You're dodging my question. 
-moss


----------



## moss (Mar 2, 2009)

M.D. Vaden said:


> Hyperion has been thoroughly advertised. Sillett invited NAT GEO, who recorded his team, and the video is posted on the Nat Geo site.
> 
> Preston the author, advertises Hyperion on his website.
> 
> ...



Ok, are you saying that it is a bad thing that all of the people above have published material in one form or the other about Hyperion?

And no that doesn't answer the question: Why do you want us to know that you know the location of Hyperion?
-moss


----------



## moss (Mar 2, 2009)

Come on, be honest now Mario!
-moss


----------



## moss (Mar 2, 2009)

Oops, I just realized we're probably boring to tears the fine professional tree workers and arborists of this site in a discussion that has nothing to do with Commercial Tree Care and Climbing. Mario, as always, I invite you to contact me directly to discuss. I'm genuinely curious to understand the motivations for your negative comments bout Coast Redwood researchers and the author Richard Preston.

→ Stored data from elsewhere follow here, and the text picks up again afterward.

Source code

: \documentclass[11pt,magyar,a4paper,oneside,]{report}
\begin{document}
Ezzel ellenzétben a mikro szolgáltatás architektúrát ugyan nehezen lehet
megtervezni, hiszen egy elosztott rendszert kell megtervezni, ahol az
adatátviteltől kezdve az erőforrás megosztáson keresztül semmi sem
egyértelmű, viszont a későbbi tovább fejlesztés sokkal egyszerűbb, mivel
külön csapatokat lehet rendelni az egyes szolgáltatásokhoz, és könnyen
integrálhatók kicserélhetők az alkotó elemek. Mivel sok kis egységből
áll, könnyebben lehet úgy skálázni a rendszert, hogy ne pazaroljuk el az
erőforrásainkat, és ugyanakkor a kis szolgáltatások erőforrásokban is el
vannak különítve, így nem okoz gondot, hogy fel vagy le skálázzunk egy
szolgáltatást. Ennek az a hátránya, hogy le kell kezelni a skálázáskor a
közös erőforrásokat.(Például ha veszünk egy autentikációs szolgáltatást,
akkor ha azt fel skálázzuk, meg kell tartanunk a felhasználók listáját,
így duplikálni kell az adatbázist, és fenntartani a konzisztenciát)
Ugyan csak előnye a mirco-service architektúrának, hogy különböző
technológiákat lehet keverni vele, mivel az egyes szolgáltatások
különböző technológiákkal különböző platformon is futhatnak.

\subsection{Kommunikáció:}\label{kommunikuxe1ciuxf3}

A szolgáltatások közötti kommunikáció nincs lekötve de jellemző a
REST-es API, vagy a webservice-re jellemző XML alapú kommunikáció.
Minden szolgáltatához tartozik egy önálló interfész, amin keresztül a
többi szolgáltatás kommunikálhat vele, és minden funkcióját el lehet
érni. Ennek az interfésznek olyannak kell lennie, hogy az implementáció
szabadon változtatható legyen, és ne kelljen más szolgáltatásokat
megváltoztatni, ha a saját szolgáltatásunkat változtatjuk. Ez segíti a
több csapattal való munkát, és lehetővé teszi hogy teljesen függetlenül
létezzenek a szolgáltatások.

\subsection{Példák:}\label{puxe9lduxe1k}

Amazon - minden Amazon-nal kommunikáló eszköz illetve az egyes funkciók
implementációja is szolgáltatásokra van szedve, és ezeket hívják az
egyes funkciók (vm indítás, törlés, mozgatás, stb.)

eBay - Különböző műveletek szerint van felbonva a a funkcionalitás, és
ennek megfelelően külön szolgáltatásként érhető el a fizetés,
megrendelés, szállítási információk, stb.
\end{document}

Ok I'll leave it to the good folks of this forum to carry on.
-moss


----------



## M.D. Vaden (Mar 2, 2009)

moss said:


> Advertising the location of this tree will create demand to climb, which is exactly why they want the location secret.
> 
> -moss




After reading The Wild Trees, I found quite a few reviews online which mentioned enjoyment for the book, but expressed the desire for color photographs of the trees. Especially with today's technology. And I'm one who also likes color photos. And of course enjoy finding and seeing large trees. The way for people to see champion trees in color online, requires making them available online in color.




moss said:


> I'm genuinely curious to understand the motivations for your negative comments bout Coast Redwood researchers and the author Richard Preston.
> 
> -moss



Your comment is what sounds negative.

I suspect Sillett has read my essay which includes research climbers, since it was made available to his attention this winter when I mentioned it. He sounded a lot more positive and productive in his reply than you have been. I think he looks for the positive aspects. Even in potential disagreement, conversation or emails progress to better levels of intereraction and sharing of ideas each time we bounce ideas. Likewise, feedback from Michael Taylor has been positive. He even supplied some updated data.

The most frequent consistent source of negative commentary has pretty much come from you alone.


----------